[WHAT IS EXPECTED]:
Filter this data down to the lines that hold "Level", and copy them.

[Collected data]
● ● ● ● ● ● ●
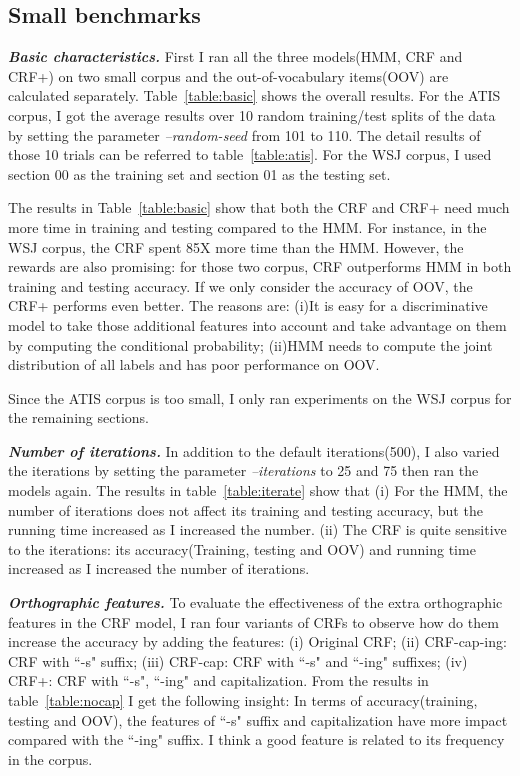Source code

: \documentclass[10pt]{article}
\begin{document}
\subsection{Small benchmarks}
{\bf \emph{Basic characteristics.}} First I ran all the three models(HMM, CRF and CRF+) on two small corpus and the out-of-vocabulary items(OOV) are calculated separately. Table~\ref{table:basic} shows the overall results. For the ATIS corpus, I got the average results over 10 random training/test splits of the data by setting the parameter \emph{--random-seed} from 101 to 110. The detail results of those 10 trials can be referred to table~\ref{table:atis}.  For the WSJ corpus, I used section 00 as the training set and section 01 as the testing set.

The results in Table~\ref{table:basic} show that both the CRF and CRF+ need much more time in training and testing compared to the HMM. For instance, in the WSJ corpus, the CRF spent 85X more time than the HMM. However, the rewards are also promising: for those two corpus, CRF outperforms HMM in both training and testing accuracy. If we only consider the accuracy of OOV, the CRF+ performs even better. The reasons are: (i)It is easy for a discriminative model to take those additional features into account and take advantage on them by computing the conditional probability; (ii)HMM needs to compute the joint distribution of all labels and has poor performance on OOV.

 Since the ATIS corpus is too small, I only ran experiments on the WSJ corpus for the remaining sections.  
 
{\bf \emph{Number of iterations.}} In addition to the default iterations(500), I also varied the iterations by setting the parameter \emph{--iterations} to 25 and 75 then ran the models again. The results in table~\ref{table:iterate} show that (i) For the HMM, the number of iterations does not affect its training and testing accuracy, but the running time increased as I increased the number. (ii) The CRF is quite sensitive to the iterations: its accuracy(Training, testing and OOV) and running time increased as I increased the number of iterations. 

{\bf \emph{Orthographic features.}} To evaluate the effectiveness of the extra orthographic features in the CRF model, I ran four variants of CRFs to observe how do them increase the accuracy by adding the features: (i) Original CRF; (ii) CRF-cap-ing: CRF with ``-s" suffix; (iii) CRF-cap: CRF with ``-s" and ``-ing" suffixes; (iv) CRF+: CRF with ``-s", ``-ing" and capitalization. From the results in table~\ref{table:nocap} I get the following insight: In terms of accuracy(training, testing and OOV), the features of ``-s" suffix and capitalization have more impact compared with the ``-ing" suffix. I think a good feature is related to its frequency in the corpus.
\end{document}
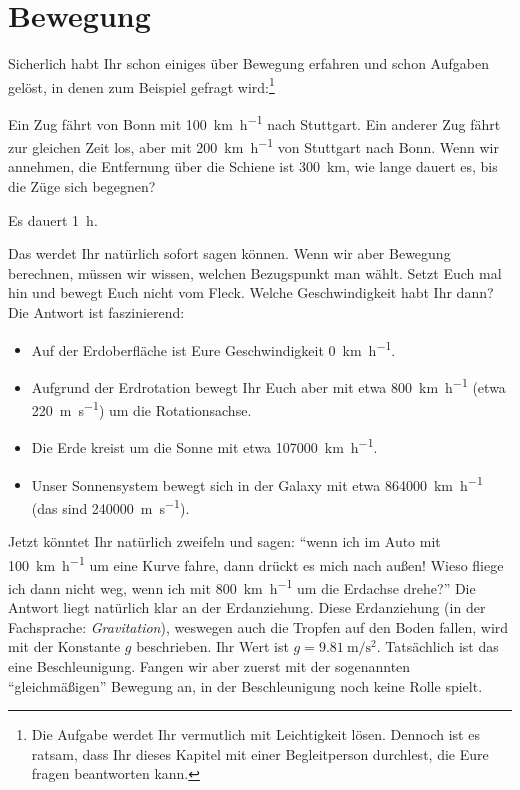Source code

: \section{Bewegung}
\label{sec:physik:bewegung}

Sicherlich habt Ihr schon einiges über Bewegung erfahren und schon Aufgaben gelöst, in denen zum Beispiel gefragt wird:\footnote{%
    Die Aufgabe werdet Ihr vermutlich mit Leichtigkeit lösen. Dennoch ist es ratsam, dass Ihr dieses Kapitel mit einer Begleitperson durchlest, die Eure fragen beantworten kann.}

\begin{exercise}
    Ein Zug fährt von Bonn mit \qty{100}{\km\per\hour} nach Stuttgart. Ein anderer Zug fährt zur gleichen Zeit los, aber mit \qty{200}{\km\per\hour} von Stuttgart nach Bonn. Wenn wir annehmen, die Entfernung über die Schiene ist \qty{300}{\km}, wie lange dauert es, bis die Züge sich begegnen?
    \begin{solution}
        Es dauert \qty{1}{\hour}.
    \end{solution}
\end{exercise}
Das werdet Ihr natürlich sofort sagen können. Wenn wir aber Bewegung berechnen, müssen wir wissen, welchen Bezugspunkt man wählt. Setzt Euch mal hin und bewegt Euch nicht vom Fleck. Welche Geschwindigkeit habt Ihr dann? Die Antwort ist faszinierend:
\begin{itemize}
    \item Auf der Erdoberfläche ist Eure Geschwindigkeit \qty{0}{\km\per\hour}.
    \item Aufgrund der Erdrotation bewegt Ihr Euch aber mit etwa \qty{800}{\km\per\hour} (etwa \qty{220}{\meter\per\second}) um die Rotationsachse.
    \item Die Erde kreist um die Sonne mit etwa \qty{107000}{\km\per\hour}.
    \item Unser Sonnensystem bewegt sich in der Galaxy mit etwa \qty{864000}{\km\per\hour} (das sind \qty{240000}{\meter\per\second}).
\end{itemize}
Jetzt könntet Ihr natürlich zweifeln und sagen: ``wenn ich im Auto mit \qty{100}{\km\per\hour} um eine Kurve fahre, dann drückt es mich nach außen! Wieso fliege ich dann nicht weg, wenn ich mit \qty{800}{\km\per\hour} um die Erdachse drehe?'' Die Antwort liegt natürlich klar an der Erdanziehung. Diese Erdanziehung (in der Fachsprache: \emph{Gravitation}), weswegen auch die Tropfen auf den Boden fallen, wird mit der Konstante $g$ beschrieben. Ihr Wert ist $g = \qty{9,81}{\m\per\second^2}$. Tatsächlich ist das eine Beschleunigung. Fangen wir aber zuerst mit der sogenannten ``gleichmäßigen'' Bewegung an, in der Beschleunigung noch keine Rolle spielt.


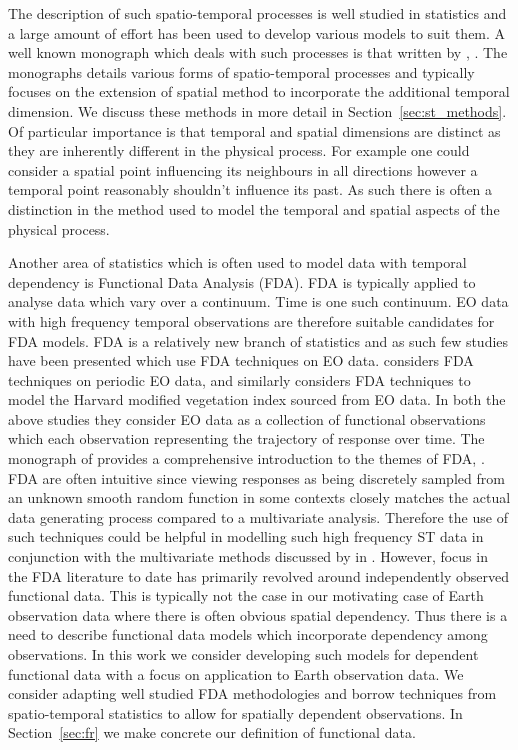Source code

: The description of such spatio-temporal processes is well studied in statistics and a large amount of effort has been used to develop various models to suit them. A well known monograph which deals with such processes is that written by \citeauthor{cressie_statistics_2011}, \cite{cressie_statistics_2011}. The monographs details various forms of spatio-temporal processes and typically focuses on the extension of spatial method to incorporate the additional temporal dimension. We discuss these methods in more detail in Section~\ref{sec:st_methods}. Of particular importance is that temporal and spatial dimensions are distinct as they are inherently different in the physical process. For example one could consider a spatial point influencing its neighbours in all directions however a temporal point reasonably shouldn't influence its past. As such there is often a distinction in the method used to model the temporal and spatial aspects of the physical process.

Another area of statistics which is often used to model data with temporal dependency is Functional Data Analysis (FDA). FDA is typically applied to analyse data which vary over a continuum. Time is one such continuum. EO data with high frequency temporal observations are therefore suitable candidates for FDA models. FDA is a relatively new branch of statistics and as such few studies have been presented which use FDA techniques on EO data. \citeauthor{liu_functional_2012} considers FDA techniques on periodic EO data, \citep{liu_functional_2012} and similarly \citeauthor{hooker_maximal_2015} considers FDA techniques to model the Harvard modified vegetation index sourced from EO data. In both the above studies they consider EO data as a collection of functional observations which each observation representing the trajectory of response over time. The monograph of \citeauthor{ramsay_functional_2010} provides a comprehensive introduction to the themes of FDA, \citep{ramsay_functional_2010}. FDA are often intuitive since viewing responses as being discretely sampled from an unknown smooth random function in some contexts closely matches the actual data generating process compared to a multivariate analysis. Therefore the use of such techniques could be helpful in modelling such high frequency ST data in conjunction with the multivariate methods discussed by \citeauthor{cressie_statistics_2011} in \citep{cressie_statistics_2011}. However, focus in the FDA literature to date has primarily revolved around independently observed functional data. This is typically not the case in our motivating case of Earth observation data where there is often obvious spatial dependency. Thus there is a need to describe functional data models which incorporate dependency among observations. In this work we consider developing such models for dependent functional data with a focus on application to Earth observation data. We consider adapting well studied FDA methodologies and borrow techniques from spatio-temporal statistics to allow for spatially dependent observations. In Section~\ref{sec:fr} we make concrete our definition of functional data. 

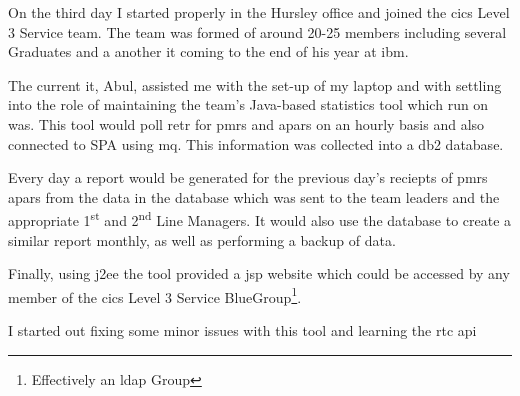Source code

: \documentclass[a4paper,11pt]{report}
\begin{document}
On the third day I started properly in the Hursley office and joined the \gls{cics} Level 3 Service
team. The team was formed of around 20-25 members including several Graduates and a another 
\gls{it} coming to the end of his year at \gls{ibm}.

The current \gls{it}, Abul, assisted me with the set-up of my laptop and with settling into the 
role of maintaining the team's Java-based statistics tool which run on \gls{was}. This tool would 
poll \gls{retr} for \gls{pmr}s and \gls{apar}s on an hourly basis and also connected to SPA using 
\gls{mq}. This information was collected into a \gls{db2} database.

Every day a report would be generated for the previous day's reciepts of \gls{pmr}s \gls{apar}s 
from the data in the database which was sent to the team leaders and the appropriate 
1\textsuperscript{st} and 2\textsuperscript{nd} Line Managers. It would also use the database to
create a similar report monthly, as well as performing a backup of data.

Finally, using \gls{j2ee} the tool provided a \gls{jsp} website which could be accessed by any 
member of the \gls{cics} Level 3 Service BlueGroup\footnote{Effectively an \gls{ldap} Group}.

I started out fixing some minor issues with this tool and learning the \gls{rtc} \gls{api}
\end{document}
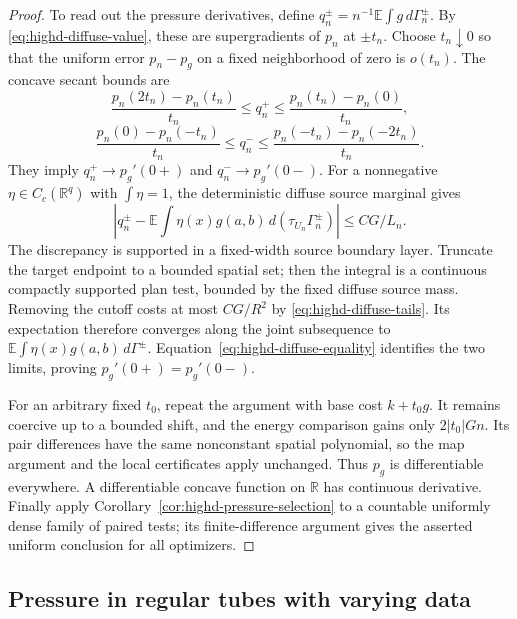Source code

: \documentclass[11pt,reqno]{amsart}
\theoremstyle{definition}
\theoremstyle{remark}
\numberwithin{equation}{section}
\newcommand{\R}{\mathbb R}
\newcommand{\E}{\mathbb E}
\begin{document}
\begin{proof}
To read out the pressure derivatives, define
\(q_n^\pm=n^{-1}\E\int g\,d\Gamma_n^\pm\).
By \eqref{eq:highd-diffuse-value}, these are supergradients of
\(p_n\) at \(\pm t_n\). Choose \(t_n\downarrow0\) so that
the uniform error \(p_n-p_g\) on a fixed neighborhood of zero
is \(o(t_n)\). The concave secant bounds are
\[
 \frac{p_n(2t_n)-p_n(t_n)}{t_n}
 \le q_n^+\le\frac{p_n(t_n)-p_n(0)}{t_n},
\]
\[
 \frac{p_n(0)-p_n(-t_n)}{t_n}
 \le q_n^-\le\frac{p_n(-t_n)-p_n(-2t_n)}{t_n}.
\]
They imply \(q_n^+\to p_g'(0+)\) and
\(q_n^-\to p_g'(0-)\).
For a nonnegative \(\eta\in C_c(\R^q)\) with
\(\int\eta=1\), the deterministic diffuse source marginal gives
\[
 \left|q_n^\pm-
   \E\int\eta(x)g(a,b)\,d(\tau_{U_n}\Gamma_n^\pm)\right|
       \le C G/L_n.
\]
The discrepancy is supported in a fixed-width source boundary
layer. Truncate the target endpoint to a bounded spatial set; then
the integral is a continuous compactly supported plan test, bounded
by the fixed diffuse source mass. Removing the cutoff costs at most
\(CG/R^2\) by \eqref{eq:highd-diffuse-tails}. Its expectation
therefore converges along the joint subsequence to
\(\E\int\eta(x)g(a,b)\,d\Gamma^\pm\).
Equation~\eqref{eq:highd-diffuse-equality} identifies the two
limits, proving \(p_g'(0+)=p_g'(0-)\).

For an arbitrary fixed \(t_0\), repeat the argument with base cost
\(k+t_0g\). It remains coercive up to a bounded shift, and the
energy comparison gains only \(2|t_0|Gn\). Its pair differences
have the same nonconstant spatial polynomial, so the map argument
and the local certificates apply unchanged. Thus \(p_g\) is
differentiable everywhere. A differentiable concave function on
\(\R\) has continuous derivative. Finally apply
Corollary~\ref{cor:highd-pressure-selection} to a countable uniformly
dense family of paired tests; its finite-difference argument gives
the asserted uniform conclusion for all optimizers.
\end{proof}


\subsection{Pressure in regular tubes with varying data}
\label{subsec:highd-variable-pressure}
\end{document}
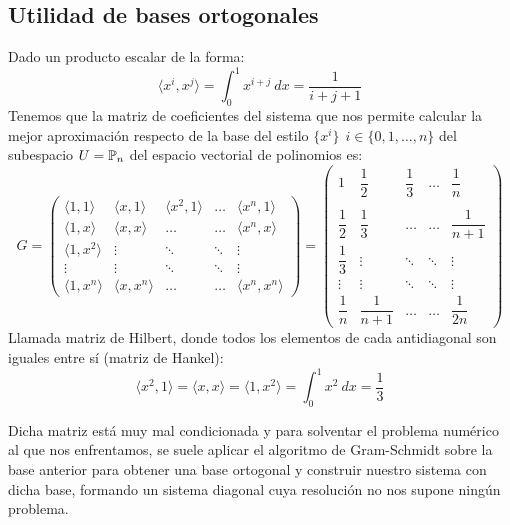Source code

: \subsection{Utilidad de bases ortogonales}
\noindent
Dado un producto escalar de la forma:
$$\langle x^i, x^j \rangle = \int_0^1 x^{i+j}~dx = \dfrac{1}{i+j+1}$$
Tenemos que la matriz de coeficientes del sistema que nos permite calcular la mejor aproximación respecto de la base
del estilo $\{x^i\}~~i \in \{0, 1, \ldots, n\}$ del subespacio $U=\mathbb{P}_n$ del espacio vectorial de polinomios es:
$$G=\left(\begin{array}{ccccc}
            \langle 1,1 \rangle   & \langle x,1 \rangle   & \langle x^2,1 \rangle & \ldots & \langle x^n,1 \rangle   \\
            \langle 1,x \rangle   & \langle x,x \rangle   & \ldots                & \ldots & \langle x^n, x \rangle  \\
            \langle 1,x^2 \rangle & \vdots                & \ddots                & \ddots & \vdots                  \\
            \vdots                & \vdots                & \ddots                & \ddots & \vdots                  \\
            \langle 1,x^n \rangle & \langle x,x^n \rangle & \ldots                & \ldots & \langle x^n,x^n \rangle
        \end{array}\right) = \left( \begin{array}{ccccc}
            1            & \dfrac{1}{2}   & \dfrac{1}{3} & \ldots & \dfrac{1}{n}   \\
                         &                &              &                         \\
            \dfrac{1}{2} & \dfrac{1}{3}   & \ldots       & \ldots & \dfrac{1}{n+1} \\
            \dfrac{1}{3} & \vdots         & \ddots       & \ddots & \vdots         \\
            \vdots       & \vdots         & \ddots       & \ddots & \vdots         \\
            \dfrac{1}{n} & \dfrac{1}{n+1} & \ldots       & \ldots & \dfrac{1}{2n}
        \end{array} \right)$$
Llamada matriz de Hilbert, donde todos los elementos de cada antidiagonal son iguales entre sí (matriz de Hankel):
$$\langle x^2,1 \rangle = \langle x,x \rangle = \langle 1,x^2 \rangle = \int_0^1 x^2~dx = \dfrac{1}{3}$$

\noindent
Dicha matriz está muy mal condicionada y para solventar el problema numérico al que nos enfrentamos, se suele aplicar
el algoritmo de Gram-Schmidt sobre la base anterior para obtener una base ortogonal y construir nuestro sistema
con dicha base, formando un sistema diagonal cuya resolución no nos supone ningún problema.\\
● ● ● ● ● ● ●
[ANSWER BOX]:
On the third day I started properly in the Hursley office and joined the \gls{cics} Level 3 Service
member of the \gls{cics} Level 3 Service BlueGroup\footnote{Effectively an \gls{ldap} Group}.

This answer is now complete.